_TASK DIRECTIONS:_ When you spot the word "Benutzerrangliste" in a line of the data below, copy that line.

[Stored data]

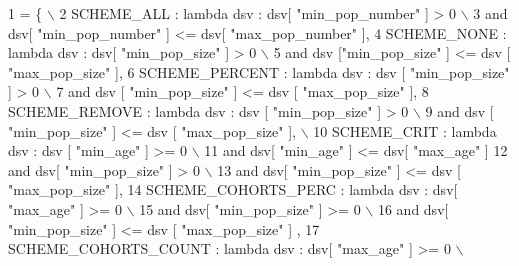 \begin{DoxyCode}
1 = \{ \(\backslash\)
2                     SCHEME\_ALL : \textcolor{keyword}{lambda} dsv : dsv[ \textcolor{stringliteral}{"min\_pop\_number"} ] > 0  \(\backslash\)
3                                         \textcolor{keywordflow}{and} dsv[ \textcolor{stringliteral}{"min\_pop\_number"} ] <= dsv[ \textcolor{stringliteral}{"max\_pop\_number"} ],
4                     SCHEME\_NONE : \textcolor{keyword}{lambda} dsv : dsv[ \textcolor{stringliteral}{"min\_pop\_size"} ] > 0 \(\backslash\)
5                                         \textcolor{keywordflow}{and} dsv [\textcolor{stringliteral}{"min\_pop\_size"} ] <= dsv [ \textcolor{stringliteral}{"max\_pop\_size"} ],
6                     SCHEME\_PERCENT : \textcolor{keyword}{lambda} dsv : dsv [ \textcolor{stringliteral}{"min\_pop\_size"} ] > 0 \(\backslash\)
7                                         \textcolor{keywordflow}{and} dsv [ \textcolor{stringliteral}{"min\_pop\_size"} ] <= dsv [ \textcolor{stringliteral}{"max\_pop\_size"} ],                   
8                     SCHEME\_REMOVE : \textcolor{keyword}{lambda} dsv : dsv [ \textcolor{stringliteral}{"min\_pop\_size"} ] > 0 \(\backslash\)
9                                         \textcolor{keywordflow}{and} dsv [ \textcolor{stringliteral}{"min\_pop\_size"} ] <= dsv [ \textcolor{stringliteral}{"max\_pop\_size"} ], \(\backslash\)
10                     SCHEME\_CRIT :  \textcolor{keyword}{lambda} dsv : dsv [ \textcolor{stringliteral}{"min\_age"} ] >= 0  \(\backslash\)
11                                         \textcolor{keywordflow}{and} dsv[ \textcolor{stringliteral}{"min\_age"} ] <= dsv[ \textcolor{stringliteral}{"max\_age"} ]
12                                         \textcolor{keywordflow}{and} dsv[ \textcolor{stringliteral}{"min\_pop\_size"} ] > 0 \(\backslash\)
13                                         \textcolor{keywordflow}{and} dsv[ \textcolor{stringliteral}{"min\_pop\_size"} ] <= dsv [ \textcolor{stringliteral}{"max\_pop\_size"} ],                    
14                     SCHEME\_COHORTS\_PERC : \textcolor{keyword}{lambda} dsv : dsv[ \textcolor{stringliteral}{"max\_age"} ] >= 0  \(\backslash\)
15                                         \textcolor{keywordflow}{and} dsv[ \textcolor{stringliteral}{"min\_pop\_size"} ] >= 0 \(\backslash\)
16                                         \textcolor{keywordflow}{and} dsv[ \textcolor{stringliteral}{"min\_pop\_size"} ] <= dsv [ \textcolor{stringliteral}{"max\_pop\_size"} ] ,
17                     SCHEME\_COHORTS\_COUNT : \textcolor{keyword}{lambda} dsv : dsv[ \textcolor{stringliteral}{"max\_age"} ] >= 0  \(\backslash\)

\end{DoxyCode}
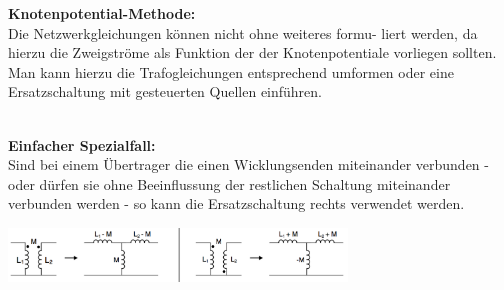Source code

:  	\textbf{Knotenpotential-Methode:}\\
	Die Netzwerkgleichungen können nicht ohne weiteres formu- liert werden, da hierzu die Zweigströme als Funktion der der Knotenpotentiale vorliegen sollten. Man kann hierzu die Trafogleichungen entsprechend umformen oder eine Ersatzschaltung mit gesteuerten Quellen einführen.\\ \\
	\begin{minipage}{9cm}
		\textbf{Einfacher Spezialfall:}\\
			Sind bei einem Übertrager die einen Wicklungsenden miteinander verbunden - oder dürfen sie ohne Beeinflussung der restlichen Schaltung miteinander verbunden werden - so kann die Ersatzschaltung rechts verwendet werden.
	\end{minipage}
	\begin{minipage}{9cm}
	\includegraphics[width=9cm]{./images/netzwerkanalyse-kopplung-spulen.png}
	\end{minipage}




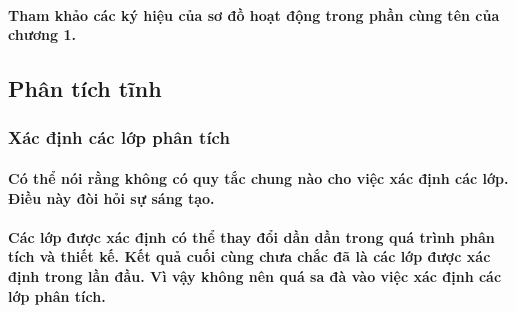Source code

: \documentclass{article}
\begin{document}
      \paragraph{\textnormal{
        Tham khảo các ký hiệu của sơ đồ hoạt động trong phần cùng tên của chương 1.
      }}

  \subsection{Phân tích tĩnh}
    \subsubsection{Xác định các lớp phân tích}
      \paragraph{\textnormal{
        Có thể nói rằng không có quy tắc chung nào cho việc xác định các lớp. Điều này đòi hỏi sự sáng tạo.
      }}

      \paragraph{\textnormal{
        Các lớp được xác định có thể thay đổi dần dần trong quá trình phân tích và thiết kế. Kết quả cuối cùng chưa chắc đã là các lớp được xác định trong lần đầu. Vì vậy không nên quá sa đà vào việc xác định các lớp phân tích.
      }}
\end{document}
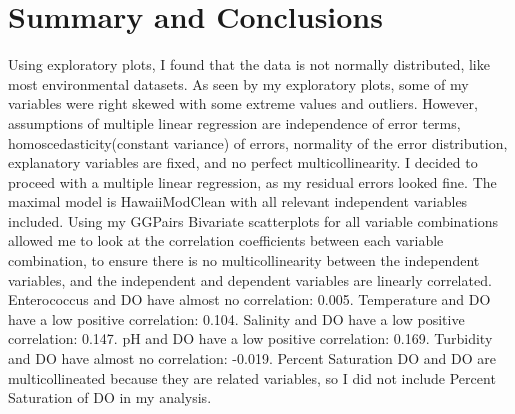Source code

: \documentclass[12pt,]{article}
\begin{document}
\section{Summary and Conclusions}\label{summary-and-conclusions-1}

Using exploratory plots, I found that the data is not normally
distributed, like most environmental datasets. As seen by my exploratory
plots, some of my variables were right skewed with some extreme values
and outliers. However, assumptions of multiple linear regression are
independence of error terms, homoscedasticity(constant variance) of
errors, normality of the error distribution, explanatory variables are
fixed, and no perfect multicollinearity. I decided to proceed with a
multiple linear regression, as my residual errors looked fine. The
maximal model is HawaiiModClean with all relevant independent variables
included. Using my GGPairs Bivariate scatterplots for all variable
combinations allowed me to look at the correlation coefficients between
each variable combination, to ensure there is no multicollinearity
between the independent variables, and the independent and dependent
variables are linearly correlated. Enterococcus and DO have almost no
correlation: 0.005. Temperature and DO have a low positive correlation:
0.104. Salinity and DO have a low positive correlation: 0.147. pH and DO
have a low positive correlation: 0.169. Turbidity and DO have almost no
correlation: -0.019. Percent Saturation DO and DO are multicollineated
because they are related variables, so I did not include Percent
Saturation of DO in my analysis.
\end{document}

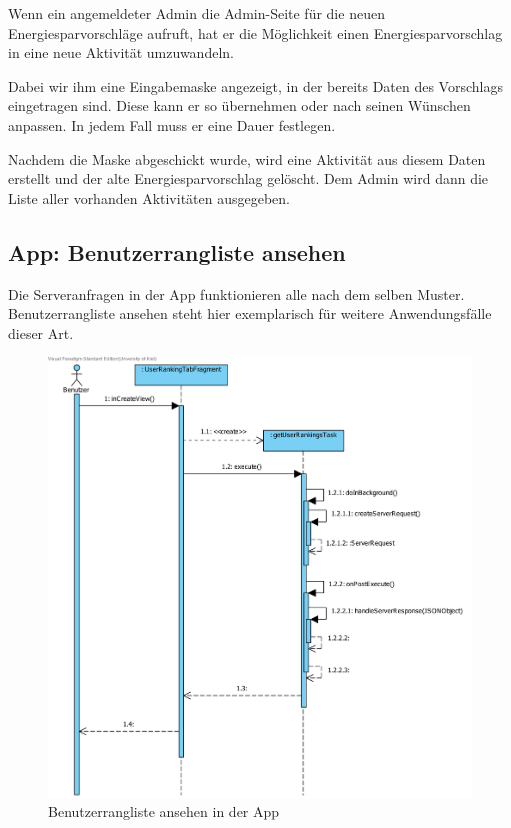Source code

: Wenn ein angemeldeter Admin die Admin-Seite für die neuen Energiesparvorschläge aufruft, hat er die Möglichkeit einen Energiesparvorschlag in eine neue Aktivität umzuwandeln.

Dabei wir ihm eine Eingabemaske angezeigt, in der bereits Daten des Vorschlags eingetragen sind. Diese kann er so übernehmen oder nach seinen Wünschen anpassen. In jedem Fall muss er eine Dauer festlegen.

Nachdem die Maske abgeschickt wurde, wird eine Aktivität aus diesem Daten erstellt und der alte Energiesparvorschlag gelöscht. Dem Admin wird dann die Liste aller vorhanden Aktivitäten ausgegeben.



\subsection{App: Benutzerrangliste ansehen}
Die Serveranfragen in der App funktionieren alle nach dem selben
Muster. Benutzerrangliste ansehen steht hier exemplarisch für weitere
Anwendungsfälle dieser Art.

\begin{figure}[H]
  \centering
  \includegraphics[width=\textwidth, clip]{gfx/Ranking_App}
  \caption{Benutzerrangliste ansehen in der App}
\end{figure}

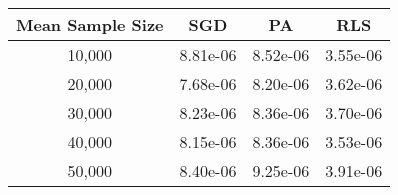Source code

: \begin{tabular}{cccc}
\toprule
Mean Sample Size &       SGD &        PA &       RLS \\
\midrule
          10,000 &  8.81e-06 &  8.52e-06 &  3.55e-06 \\
          20,000 &  7.68e-06 &  8.20e-06 &  3.62e-06 \\
          30,000 &  8.23e-06 &  8.36e-06 &  3.70e-06 \\
          40,000 &  8.15e-06 &  8.36e-06 &  3.53e-06 \\
          50,000 &  8.40e-06 &  9.25e-06 &  3.91e-06 \\
\bottomrule
\end{tabular}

_SOLVED EXERCISE:_
\subsection{App: Benutzerrangliste ansehen}
Muster. Benutzerrangliste ansehen steht hier exemplarisch für weitere
  \caption{Benutzerrangliste ansehen in der App}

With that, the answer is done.